Two Republican members of the House of Representatives are pushing back on state and local efforts to impose financial transaction taxes that would impact non-residents.  

Rep. Patrick McHenry (R-NC), the ranking Republican member of the House Financial Services Committee, and Rep. Bill Huizenga (R-MI), the ranking Republican member of the Investor Protection, Entrepreneurship and Capital Markets Subcommittee, introduced the Protecting Retirement Savers and Everyday Investors Act on Oct. 27. 

In general, the legislation would prohibit states and local municipalities from imposing a Financial Transaction Tax (FTT) on certain securities industry participants, such as exchanges and broker-dealers, which would then be paid by out-of-state investors when the FTT is passed onto them—including investors saving for retirement, their first home or their children’s education.
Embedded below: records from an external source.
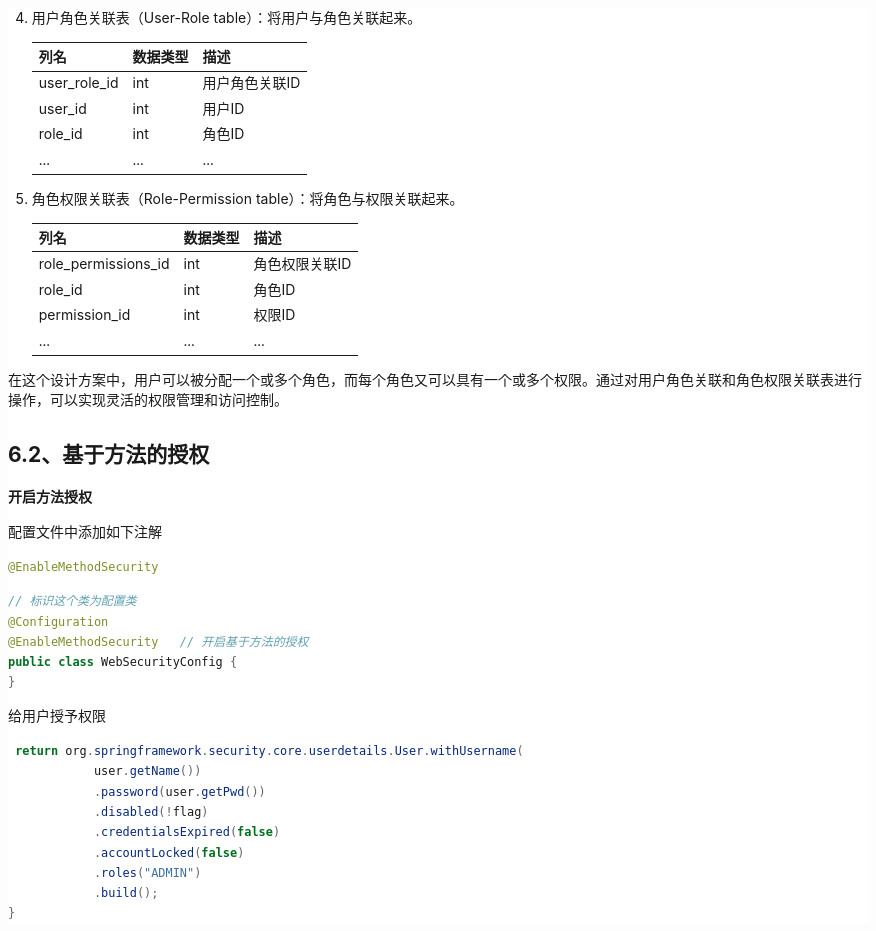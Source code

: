4. 用户角色关联表（User-Role table）：将用户与角色关联起来。

   | 列名         | 数据类型 | 描述           |
   | ------------ | -------- | -------------- |
   | user_role_id | int      | 用户角色关联ID |
   | user_id      | int      | 用户ID         |
   | role_id      | int      | 角色ID         |
   | ...          | ...      | ...            |

5. 角色权限关联表（Role-Permission table）：将角色与权限关联起来。

   | 列名                | 数据类型 | 描述           |
   | ------------------- | -------- | -------------- |
   | role_permissions_id | int      | 角色权限关联ID |
   | role_id             | int      | 角色ID         |
   | permission_id       | int      | 权限ID         |
   | ...                 | ...      | ...            |

在这个设计方案中，用户可以被分配一个或多个角色，而每个角色又可以具有一个或多个权限。通过对用户角色关联和角色权限关联表进行操作，可以实现灵活的权限管理和访问控制。





## 6.2、基于方法的授权

**开启方法授权**

配置文件中添加如下注解

```java
@EnableMethodSecurity
```

```java
// 标识这个类为配置类
@Configuration
@EnableMethodSecurity   // 开启基于方法的授权
public class WebSecurityConfig {
}
```

给用户授予权限

```java
 return org.springframework.security.core.userdetails.User.withUsername(
            user.getName())
            .password(user.getPwd())
            .disabled(!flag)
            .credentialsExpired(false)
            .accountLocked(false)
            .roles("ADMIN")
            .build();
}
```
The bill prohibits states from imposing this tax on trades by citizens who live outside of their borders by taxing the intermediaries those interstate citizens rely upon. It does not prohibit states and localities from imposing FTTs on their own citizens.

The legislation is a response to the current situation in New Jersey, where the state legislature has been considering imposing an FTT on high-quantity processors of financial transactions—including those in your 401(k)—to fix the state’s widening budget gap. 
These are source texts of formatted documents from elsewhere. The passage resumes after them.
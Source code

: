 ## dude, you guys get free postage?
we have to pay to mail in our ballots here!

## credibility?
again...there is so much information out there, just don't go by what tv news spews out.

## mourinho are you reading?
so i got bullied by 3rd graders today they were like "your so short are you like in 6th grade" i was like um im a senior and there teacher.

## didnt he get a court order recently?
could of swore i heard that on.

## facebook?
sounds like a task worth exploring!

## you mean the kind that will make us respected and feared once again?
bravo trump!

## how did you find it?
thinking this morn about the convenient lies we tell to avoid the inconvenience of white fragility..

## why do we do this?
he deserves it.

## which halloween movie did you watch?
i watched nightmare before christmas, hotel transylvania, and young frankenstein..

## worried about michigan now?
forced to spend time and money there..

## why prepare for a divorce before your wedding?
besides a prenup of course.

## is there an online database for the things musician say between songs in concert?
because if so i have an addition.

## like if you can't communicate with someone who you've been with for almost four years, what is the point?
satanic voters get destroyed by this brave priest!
“We know the FTT will hurt retirement savers. We know the FTT has been proven unworkable in countries around the world. And we know that New Jersey Democrats’ state-level FTT proposal will be a new tax on savers across the country,” stated McHenry in introducing the bill. “This bill will protect the everyday investors who would ultimately pay this additional tax on their hard-earned savings—including in their 401(k)s, pensions, and college-savings accounts.”

American Retirement Association CEO Brian Graff was quoted in the lawmakers’ announcement of the legislation, commenting, “A financial transaction tax is a tax on the retirement savings of hard-working Americans. This bill will prevent this Main Street tax which would otherwise be passed on to middle income earners—two-thirds of 401(k) participants make less than $100,000 a year.”
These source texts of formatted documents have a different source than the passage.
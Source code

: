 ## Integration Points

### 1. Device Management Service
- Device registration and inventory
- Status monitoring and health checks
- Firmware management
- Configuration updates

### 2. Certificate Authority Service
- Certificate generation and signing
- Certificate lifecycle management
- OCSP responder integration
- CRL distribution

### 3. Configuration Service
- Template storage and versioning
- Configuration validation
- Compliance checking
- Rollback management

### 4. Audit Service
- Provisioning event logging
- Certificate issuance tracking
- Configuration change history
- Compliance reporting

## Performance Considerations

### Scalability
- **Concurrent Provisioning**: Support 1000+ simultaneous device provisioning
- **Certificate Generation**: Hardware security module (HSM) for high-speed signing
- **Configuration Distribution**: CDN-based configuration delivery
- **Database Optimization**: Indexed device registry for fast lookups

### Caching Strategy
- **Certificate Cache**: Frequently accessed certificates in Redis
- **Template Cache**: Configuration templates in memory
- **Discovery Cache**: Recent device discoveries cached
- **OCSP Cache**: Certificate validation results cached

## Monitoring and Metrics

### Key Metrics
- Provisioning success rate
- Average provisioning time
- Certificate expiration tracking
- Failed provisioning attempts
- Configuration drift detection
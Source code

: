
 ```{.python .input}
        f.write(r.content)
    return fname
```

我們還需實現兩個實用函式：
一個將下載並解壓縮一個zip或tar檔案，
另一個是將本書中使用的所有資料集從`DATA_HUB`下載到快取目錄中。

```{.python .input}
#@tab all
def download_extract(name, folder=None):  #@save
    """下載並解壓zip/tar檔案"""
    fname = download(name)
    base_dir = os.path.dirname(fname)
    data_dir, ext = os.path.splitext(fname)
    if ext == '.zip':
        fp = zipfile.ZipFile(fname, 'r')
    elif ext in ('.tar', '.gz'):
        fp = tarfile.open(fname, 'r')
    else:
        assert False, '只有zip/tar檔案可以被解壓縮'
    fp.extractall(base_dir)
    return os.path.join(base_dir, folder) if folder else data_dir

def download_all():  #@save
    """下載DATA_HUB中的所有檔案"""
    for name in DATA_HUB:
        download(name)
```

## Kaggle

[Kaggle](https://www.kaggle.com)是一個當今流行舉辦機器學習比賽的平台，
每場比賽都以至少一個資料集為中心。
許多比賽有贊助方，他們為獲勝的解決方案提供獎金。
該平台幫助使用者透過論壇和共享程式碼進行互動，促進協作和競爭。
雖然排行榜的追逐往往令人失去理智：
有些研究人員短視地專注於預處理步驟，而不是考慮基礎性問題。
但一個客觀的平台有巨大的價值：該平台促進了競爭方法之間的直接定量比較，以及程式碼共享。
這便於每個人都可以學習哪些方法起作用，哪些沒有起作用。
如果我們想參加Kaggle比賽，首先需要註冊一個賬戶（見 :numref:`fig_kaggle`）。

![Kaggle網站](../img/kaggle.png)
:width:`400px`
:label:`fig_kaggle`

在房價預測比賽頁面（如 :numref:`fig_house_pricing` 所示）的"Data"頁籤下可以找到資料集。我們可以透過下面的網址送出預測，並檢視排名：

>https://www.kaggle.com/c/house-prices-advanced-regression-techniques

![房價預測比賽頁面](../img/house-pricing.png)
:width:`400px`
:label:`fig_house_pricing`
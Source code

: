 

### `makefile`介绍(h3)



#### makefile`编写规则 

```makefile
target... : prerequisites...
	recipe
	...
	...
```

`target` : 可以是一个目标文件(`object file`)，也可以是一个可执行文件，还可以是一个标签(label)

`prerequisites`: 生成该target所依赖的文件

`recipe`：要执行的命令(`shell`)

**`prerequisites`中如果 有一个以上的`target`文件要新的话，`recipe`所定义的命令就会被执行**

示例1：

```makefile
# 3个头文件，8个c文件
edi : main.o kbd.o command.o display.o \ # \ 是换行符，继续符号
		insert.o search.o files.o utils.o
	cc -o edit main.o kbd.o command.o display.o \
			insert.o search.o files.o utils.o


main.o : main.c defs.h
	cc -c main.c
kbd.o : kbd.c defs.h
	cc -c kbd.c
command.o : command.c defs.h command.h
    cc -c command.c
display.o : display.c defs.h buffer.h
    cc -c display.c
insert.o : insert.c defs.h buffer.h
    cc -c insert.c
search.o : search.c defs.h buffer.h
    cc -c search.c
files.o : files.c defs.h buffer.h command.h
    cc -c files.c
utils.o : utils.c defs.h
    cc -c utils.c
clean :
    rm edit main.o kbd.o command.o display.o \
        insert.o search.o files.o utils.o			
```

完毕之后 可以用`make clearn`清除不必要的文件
McHenry and Huizenga further emphasize that Democrats’ claims that an FTT would only impact the wealthiest investors are false. They note that an FTT is applied each time a financial transaction is conducted, including transactions of mutual funds, which 45.5% of U.S. households own, as well as transactions made by other retirement accounts, including pension plans. In addition, the FTT would be a new, additional tax on top of already-existing income taxes, capital gains taxes and corporate taxes, they further observe.

Industry Pushback

Witnesses testifying at an Oct. 19 hearing held by the New Jersey Assembly Financial Institutions and Insurance voiced strong opposition to the state’s proposed FTT. In addition, the NYSE and NASDAQ, both of which have financial data centers in New Jersey, threatened to leave the state if the proposal moves forward, contending that they have a fiduciary responsibility to do so. 

New Jersey’s proposal currently is the only state-level FTT proposed to collect taxes on trades in the United States, but the idea of taxing financial transactions persists at the state and federal level. Democratic nominee Joe Biden has called for an FTT, as did most of the leading Democratic candidates when they were still in the race. 

FTT proposals continue to surface despite several studies, including those by SIFMA, the U.S. Chamber of CommerceVanguard and Modern Markets Initiative, confirming that an FTT would be detrimental to retirement savers and harm the economy. Most recently, an October 2020 study by Modern Markets Initiative that specifically looked at the impact New Jersey’s FTT could have at various taxing levels. One example shows that the state’s FTT could cost individual investors and 401(k) plan holders up to more than $8 billion after 40 years, based on a tax level of 10 basis points for equities, bonds and derivatives.